Considered essential businesses by the state, the Greater Androscoggin Humane Society and other Maine animal shelters have been allowed to continue operations during the coronavirus pandemic, However, they have generally limited what they do.

The Lewiston shelter has asked its dozens of volunteers — who provide 1,200 hours worth of help each month — to stay home. It has divided 16 essential employees into two teams, with strict no-contact rules, in an effort to increase the chances someone will still be able to care for the cats and dogs if one team is quarantined.

The shelter is handling all adoption applications online or by telephone, and allowing families into the building only by appointment — and even then just to meet the animal they are interested in adopting.

This time of year, the Lewiston shelter would normally have 10 adult dogs and 50 cats. It now has just five dogs and fewer than 20 cats. The shelter is trying to take in surrendered pets only in urgent cases because officials believe their dog runs and cat enclosures will soon be needed.

“We are anticipating that we’ll start seeing some animals coming in from (COVID-19)-impacted homes, perhaps people that have to go to the hospital and can’t care for their animals. Hopefully no one that may pass away,” Lisnik said. “We haven’t seen that yet, knock on wood. But we’re trying to maintain as much space to address that as possible.”

The shelter is encouraging pet owners to create a pet care emergency plan, and a backup plan, for their animals in case the owners become sick and require hospitalization.

Normally, the shelter would also house 25 puppies brought up from the South, a program that saves the lives of animals in high-kill shelters and makes money for the nonprofit Humane Society. It currently has none. The state will not allow those “imported” animals to be adopted now, and few foster families are willing to commit to caring for them indefinitely.

That has hurt the shelter’s finances. So has the need to drop community events, including fundraisers, in a time of social distancing.

The shelter has also had to cancel dog training classes, “yappy hours” and at least one popular puppy yoga session. More cancellations are likely.

In an effort to raise some money, the Humane Society has turned its April 26 Dash for Dogs 5K into a weeklong virtual event in which participants post creative videos of them exercising.

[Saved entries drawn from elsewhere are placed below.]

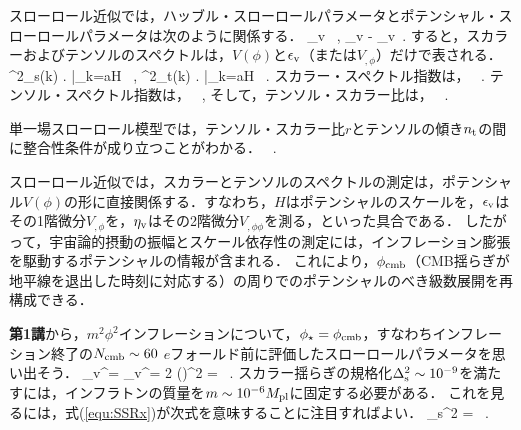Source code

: 
スローロール近似では，ハッブル・スローロールパラメータとポテンシャル・スローロールパラメータは次のように関係する．
\beq
\varepsilon \approx \epsilon_{\rm v} \, , \qquad \eta \approx \eta_{\rm v} - \epsilon_{\rm v}\, .
\eeq
すると，スカラーおよびテンソルのスペクトルは，$V(\phi)$と$\epsilon_{\rm v}$（または$V_{,\phi}$）だけで表される．
\beq
\label{equ:SSRx}
\Delta^2_{\rm s}(k) \approx \left.    \right|_{k=aH} \, ,
\qquad
\Delta^2_{\rm t}(k) \approx \left.   \right|_{k=aH} \, .
\eeq
スカラー・スペクトル指数は，
\beq
{}\, .
\eeq
テンソル・スペクトル指数は，
\beq
{}\, ,
\eeq
そして，テンソル・スカラー比は，
\beq
{}\, .
\eeq


単一場スローロール模型では，テンソル・スカラー比$r$とテンソルの傾き$n_{\rm t}$の間に整合性条件が成り立つことがわかる．
\beq
\label{equ:cons:source-duplicate-2}
\, .
\eeq

スローロール近似では，スカラーとテンソルのスペクトルの測定は，ポテンシャル$V(\phi)$の形に直接関係する．すなわち，$H$はポテンシャルのスケールを，$\epsilon_{\rm v}$はその1階微分$V_{,\phi}$を，$\eta_{\rm v}$はその2階微分$V_{,\phi \phi}$を測る，といった具合である．
したがって，宇宙論的摂動の振幅とスケール依存性の測定には，インフレーション膨張を駆動するポテンシャルの情報が含まれる．
これにより，$\phi_{\rm cmb}$（CMB揺らぎが地平線を退出した時刻に対応する）の周りでのポテンシャルのべき級数展開を再構成できる．







{\bf 第1講}から，$m^2 \phi^2$インフレーションについて，$\phi_\star = \phi_{\rm cmb}$，すなわちインフレーション終了の$N_{\rm cmb} \sim 60$ $e$フォールド前に評価したスローロールパラメータを思い出そう．
\beq
\epsilon_{\rm v}^\star = \eta_{\rm v}^\star = 2 \left(\right)^2 = \, .
\eeq
スカラー揺らぎの規格化$\Delta_{\rm s}^2 \sim 10^{-9}$を満たすには，インフラトンの質量を$m\sim 10^{-6} \Mp$に固定する必要がある．
これを見るには，式(\ref{equ:SSRx})が次式を意味することに注目すればよい．
\beq
\Delta_{\rm s}^2 =  \, .
\eeq

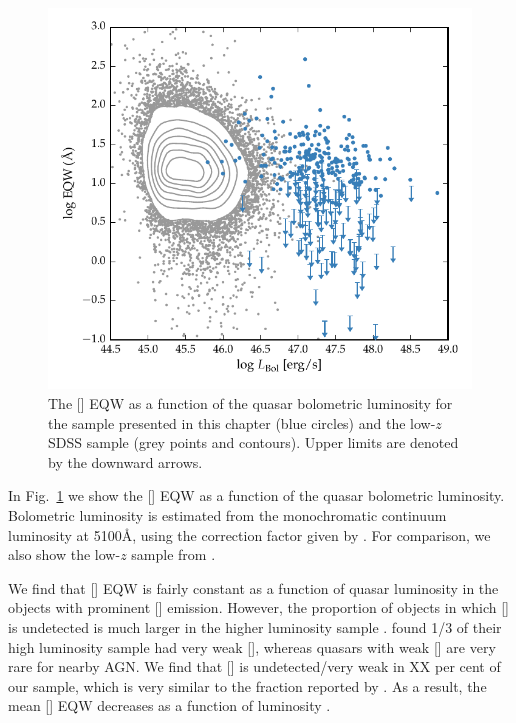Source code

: \begin{figure}
    \includegraphics[width=\columnwidth]{figures/chapter04/eqw_lum.pdf} 
    \caption[{The [] EQW as a function of the quasar bolometric luminosity for the sample presented in this chapter (blue circles) and the low-$z$ SDSS sample (grey points and contours).}]{The [] EQW as a function of the quasar bolometric luminosity for the sample presented in this chapter (blue circles) and the low-$z$ SDSS sample (grey points and contours). Upper limits are denoted by the downward arrows. }     
    \label{fig:eqw_lum}
\end{figure}

In Fig.~\ref{fig:eqw_lum} we show the [] EQW as a function of the quasar bolometric luminosity. 
Bolometric luminosity is estimated from the monochromatic continuum luminosity at 5100\AA, using the correction factor given by \citet{richards06}. 
For comparison, we also show the low-$z$ sample from \citet{shen11}.  

We find that [] EQW is fairly constant as a function of quasar luminosity in the objects with prominent [] emission. 
However, the proportion of objects in which [] is undetected is much larger in the higher luminosity sample \citep[e.g.][]{netzer04}. 
\citet{netzer04} found 1/3 of their high luminosity sample had very weak [], whereas quasars with weak [] are very rare for nearby AGN. 
We find that [] is undetected/very weak in XX per cent of our sample, which is very similar to the fraction reported by \citet{netzer04}.  
As a result, the mean [] EQW decreases as a function of luminosity \citep[e.g.][]{brotherton96,netzer04,sulentic04,baskin05b}.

Andrew Bellmore of Litchfield smiles at the 3-year-old cat he adopted Tuesday at the Greater Androscoggin Humane Society in Lewiston. Bellmore adopted the cat for his 3-year-old daughter, Carly. Taco and Louie were the top name contenders, according to Bellmore. Daryn Slover/Sun Journal Buy this Photo

Its May 16 Kitten Shower will take to Facebook with livestreaming from some kitten foster homes and a drop-off point outside the shelter for donations.

“It’ll be very different,” Lisnik said, “but we’re trying to find ways for people to help.”

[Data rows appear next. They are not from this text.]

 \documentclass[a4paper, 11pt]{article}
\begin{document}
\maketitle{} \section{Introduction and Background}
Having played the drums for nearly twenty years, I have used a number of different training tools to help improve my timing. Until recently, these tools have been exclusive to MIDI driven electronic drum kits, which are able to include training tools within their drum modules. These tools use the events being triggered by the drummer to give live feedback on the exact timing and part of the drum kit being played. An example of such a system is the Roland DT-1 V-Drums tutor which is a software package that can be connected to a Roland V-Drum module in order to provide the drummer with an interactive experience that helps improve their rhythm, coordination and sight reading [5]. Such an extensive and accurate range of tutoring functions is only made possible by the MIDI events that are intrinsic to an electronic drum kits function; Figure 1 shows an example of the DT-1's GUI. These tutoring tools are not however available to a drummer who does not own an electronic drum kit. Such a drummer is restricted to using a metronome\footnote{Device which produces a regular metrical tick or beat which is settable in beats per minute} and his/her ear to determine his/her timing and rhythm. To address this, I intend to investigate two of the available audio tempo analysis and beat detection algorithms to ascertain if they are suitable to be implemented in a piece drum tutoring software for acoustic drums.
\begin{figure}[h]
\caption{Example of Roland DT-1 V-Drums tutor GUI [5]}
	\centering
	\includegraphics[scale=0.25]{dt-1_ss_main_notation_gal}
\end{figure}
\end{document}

The shelter is also trying to find ways to keep helping. While the shelter is largely closed to the public, it has kept up its free pet food pantry, moving the program outside and tweaking the process so there are few interactions between people.

It is open every Tuesday, from 9 a.m. to 11 a.m., although the shelter might add days. As the economic fallout from the COVID-19 pandemic continues, the shelter expects its pet food pantry will only be in greater demand.

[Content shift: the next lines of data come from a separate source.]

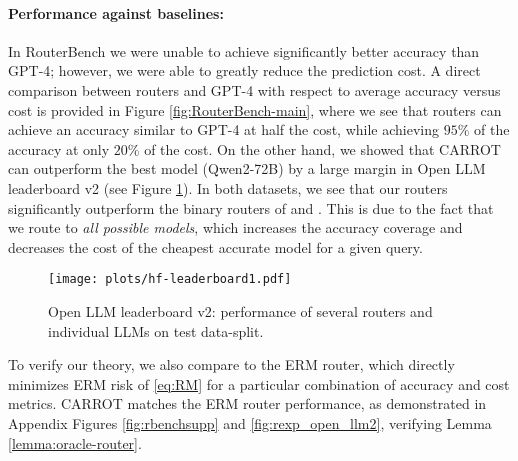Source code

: \paragraph{Performance against baselines:} In {RouterBench} we were unable to achieve significantly better accuracy than GPT-4; however, we were able to greatly reduce the prediction cost. A direct comparison between routers and GPT-4 with respect to average accuracy versus cost is provided in Figure \ref{fig:RouterBench-main}, where we see that routers can achieve an accuracy similar to GPT-4 at half the cost, while achieving $95\%$ of the accuracy at only $20\%$ of the cost. On the other hand, we showed that CARROT can outperform the best model (Qwen2-72B) by a large margin in {Open LLM leaderboard v2} (see Figure \ref{fig:rexp_open_llm}). In both datasets, we see that our routers significantly outperform the binary routers of \citet{ong2024routellmlearningroutellms} and \citet{notdiamond2023rorf}. This is due to the fact that we route to \emph{all possible models}, which increases the accuracy coverage and decreases the cost of the cheapest accurate model for a given query.
\begin{figure}
    \centering
    \texttt{[image: plots/hf-leaderboard1.pdf]}
    \vspace{-0.3cm}
    \caption{Open LLM leaderboard v2: performance of several routers and individual LLMs on test data-split.}
    \label{fig:rexp_open_llm}
\end{figure}

To verify our theory, we also compare to the ERM router, which directly minimizes ERM risk of \eqref{eq:RM} for a particular combination of accuracy and cost metrics. CARROT matches the ERM router performance, as demonstrated in Appendix Figures \ref{fig:rbenchsupp} and \ref{fig:rexp_open_llm2}, verifying Lemma \ref{lemma:oracle-router}.%

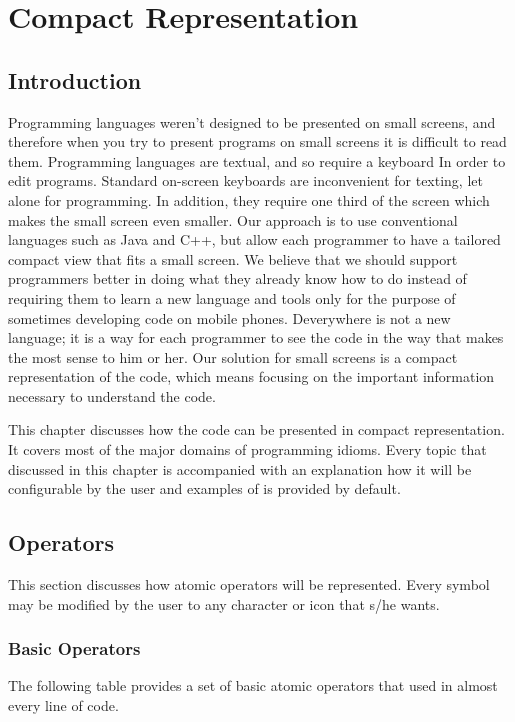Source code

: \chapter{Compact Representation}
\section{Introduction}
Programming languages weren't designed to be presented on small screens, and therefore when you try to present programs on small screens it is difficult to read them. Programming languages are textual, and so require a keyboard In order to edit programs. Standard on-screen keyboards are inconvenient for texting, let alone for programming. In addition, they require one third of the screen which makes the small screen even smaller. Our approach is to use conventional languages such as Java and C++, but allow each programmer to have a tailored compact view that fits a small screen. We believe that we should support programmers better in doing what they already know how to do instead of requiring them to learn a new language and tools only for the purpose of sometimes developing code on mobile phones. Deverywhere is not a new language; it is a way for each programmer to see the code in the way that makes the most sense to him or her. Our solution for small screens is a compact representation of the code, which means focusing on the important information necessary to understand the code. 

This chapter discusses how the code can be presented in compact representation. It covers most of the major domains of programming idioms. Every topic that discussed in this chapter is accompanied with an explanation how it will be configurable by the user and examples of is provided by default.
\section{Operators}
This section discusses how atomic operators will be represented. Every symbol may be modified by the user to any character or icon that s/he wants.
\subsection{Basic Operators}
The following table provides a set of basic atomic operators that used in almost every line of code.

And then there is summer, one of the busiest times for the Greater Androscoggin Humane Society, with puppy and kitten yoga, adoption events, free clinics and community outreach events. Those remain uncertain.

“Some of them you’ve still got to talk with people, you have to be in the same room with people to make this happen,” Lisnik said. “So right now, this week, we’re really touching base on how to do our community outreach clinics? How do we get free vaccines to the people that need it? How do we get back to services once this comes to a close? That’s our next challenge.”